One Guy's Investments

The story of Travis Johnson's investment portfolio, with analysis and thoughts on the stocks and funds I've considered, bought and sold. I don't claim to have brilliant picks that will make you money, and I'm not an investment advisor, registered or otherwise, so don't follow my moves unless you're happy to lose money without suing someone. I'm just one guy. My articles get republished in several places, but always appear here first -- subscribe now(totally free via RSS) to see them before they're on Yahoo Finance.

Friday, June 23, 2006 -- Subscribe free

SpaceDev presents (SPDV)

SpaceDev (SPDV.OB), the little entrepreneurial space company that's vying for some big NASA contracts, is presenting to NASA on their biggest potential piece of business yet, and generating some news in the process.
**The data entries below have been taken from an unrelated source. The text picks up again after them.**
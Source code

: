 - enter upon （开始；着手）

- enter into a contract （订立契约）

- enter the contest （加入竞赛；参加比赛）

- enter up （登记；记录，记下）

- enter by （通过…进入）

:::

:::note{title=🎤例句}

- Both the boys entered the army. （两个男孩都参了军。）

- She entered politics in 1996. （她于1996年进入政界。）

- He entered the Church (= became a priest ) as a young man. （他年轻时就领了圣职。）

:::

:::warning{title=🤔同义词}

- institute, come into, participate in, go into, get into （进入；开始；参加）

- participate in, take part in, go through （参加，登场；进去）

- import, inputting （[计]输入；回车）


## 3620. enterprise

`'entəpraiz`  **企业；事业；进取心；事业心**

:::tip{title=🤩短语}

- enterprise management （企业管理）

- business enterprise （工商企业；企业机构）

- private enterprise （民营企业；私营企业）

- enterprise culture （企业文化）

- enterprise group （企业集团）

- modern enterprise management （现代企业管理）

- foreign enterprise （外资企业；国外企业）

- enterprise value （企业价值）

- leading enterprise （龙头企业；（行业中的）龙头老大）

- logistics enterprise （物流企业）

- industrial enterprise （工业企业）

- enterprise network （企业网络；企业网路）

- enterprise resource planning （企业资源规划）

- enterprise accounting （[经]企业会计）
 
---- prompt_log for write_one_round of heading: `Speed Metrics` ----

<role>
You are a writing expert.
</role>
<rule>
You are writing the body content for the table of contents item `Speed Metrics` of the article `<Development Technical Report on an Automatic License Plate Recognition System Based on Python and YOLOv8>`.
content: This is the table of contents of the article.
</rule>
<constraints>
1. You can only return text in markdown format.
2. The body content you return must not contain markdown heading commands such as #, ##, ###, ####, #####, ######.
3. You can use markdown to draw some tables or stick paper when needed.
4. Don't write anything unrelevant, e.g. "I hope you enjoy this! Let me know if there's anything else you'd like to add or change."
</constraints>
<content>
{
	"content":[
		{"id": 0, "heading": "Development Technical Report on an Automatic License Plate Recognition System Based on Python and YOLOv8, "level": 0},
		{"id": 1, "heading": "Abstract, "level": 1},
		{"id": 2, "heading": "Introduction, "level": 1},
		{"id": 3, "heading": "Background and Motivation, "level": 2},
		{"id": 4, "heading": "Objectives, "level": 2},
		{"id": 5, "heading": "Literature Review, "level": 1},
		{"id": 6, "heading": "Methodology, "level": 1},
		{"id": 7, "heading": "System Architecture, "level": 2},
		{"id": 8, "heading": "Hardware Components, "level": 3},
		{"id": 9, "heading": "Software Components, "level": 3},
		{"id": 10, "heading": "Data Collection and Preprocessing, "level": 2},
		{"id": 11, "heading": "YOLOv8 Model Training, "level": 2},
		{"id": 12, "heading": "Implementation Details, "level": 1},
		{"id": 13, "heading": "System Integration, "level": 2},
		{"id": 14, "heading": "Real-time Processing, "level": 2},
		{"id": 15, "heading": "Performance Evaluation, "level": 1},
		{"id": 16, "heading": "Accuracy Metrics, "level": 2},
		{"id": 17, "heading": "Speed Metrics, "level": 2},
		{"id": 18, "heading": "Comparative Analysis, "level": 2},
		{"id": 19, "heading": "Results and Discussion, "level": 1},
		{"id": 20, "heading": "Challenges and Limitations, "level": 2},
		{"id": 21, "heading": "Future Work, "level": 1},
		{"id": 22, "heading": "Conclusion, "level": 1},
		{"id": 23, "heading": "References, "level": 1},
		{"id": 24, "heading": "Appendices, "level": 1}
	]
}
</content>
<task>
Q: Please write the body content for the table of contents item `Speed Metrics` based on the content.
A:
I wrote last month about SpaceDev's selection as a finalist for the $500 million COTS program to provide NASA with a viable service and delivery vehicle for the international space station to take the load off of (and partially replace) the aging and expensive Shuttle. No decision is expected about this contract until at least August, but NASA officials are making the rounds and hearing presentations from the various finalists -- including, yesterday and today, SpaceDev's presentation and prototype display at Centennial Airport outside Denver.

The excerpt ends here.